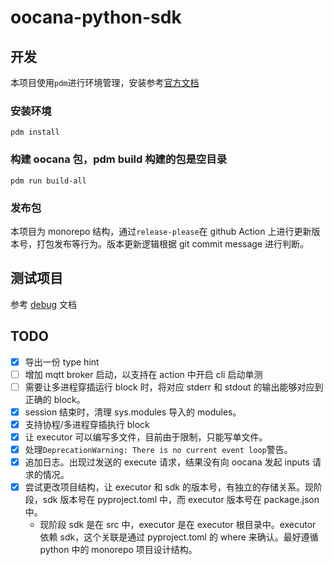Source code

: # oocana-python-sdk

## 开发

本项目使用`pdm`进行环境管理，安装参考[官方文档](https://github.com/pdm-project/pdm)

### 安装环境
```shell
pdm install
```

### 构建 oocana 包，pdm build 构建的包是空目录
```shell
pdm run build-all
```

### 发布包

本项目为 monorepo 结构，通过`release-please`在 github Action 上进行更新版本号，打包发布等行为。版本更新逻辑根据 git commit message 进行判断。

## 测试项目

参考 [debug](./docs/debug.md) 文档

## TODO

- [x] 导出一份 type hint
- [ ] 增加 mqtt broker 启动，以支持在 action 中开启 cli 启动单测
- [ ] 需要让多进程穿插运行 block 时，将对应 stderr 和 stdout 的输出能够对应到正确的 block。
- [x] session 结束时，清理 sys.modules 导入的 modules。
- [x] 支持协程/多进程穿插执行 block
- [x] 让 executor 可以编写多文件，目前由于限制，只能写单文件。
- [x] 处理`DeprecationWarning: There is no current event loop`警告。
- [x] 追加日志。出现过发送的 execute 请求，结果没有向 oocana 发起 inputs 请求的情况。
- [x] 尝试更改项目结构，让 executor 和 sdk 的版本号，有独立的存储关系。现阶段，sdk 版本号在 pyproject.toml 中，而 executor 版本号在 package.json 中。
    - 现阶段 sdk 是在 src 中，executor 是在 executor 根目录中。executor 依赖 sdk，这个关联是通过 pyproject.toml 的 where 来确认。最好遵循 python 中的 monorepo 项目设计结构。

────────────────────────────────────────

### Directions for this task
Find and copy each line above holding "python".

### Task result
: # oocana-python-sdk
    - 现阶段 sdk 是在 src 中，executor 是在 executor 根目录中。executor 依赖 sdk，这个关联是通过 pyproject.toml 的 where 来确认。最好遵循 python 中的 monorepo 项目设计结构。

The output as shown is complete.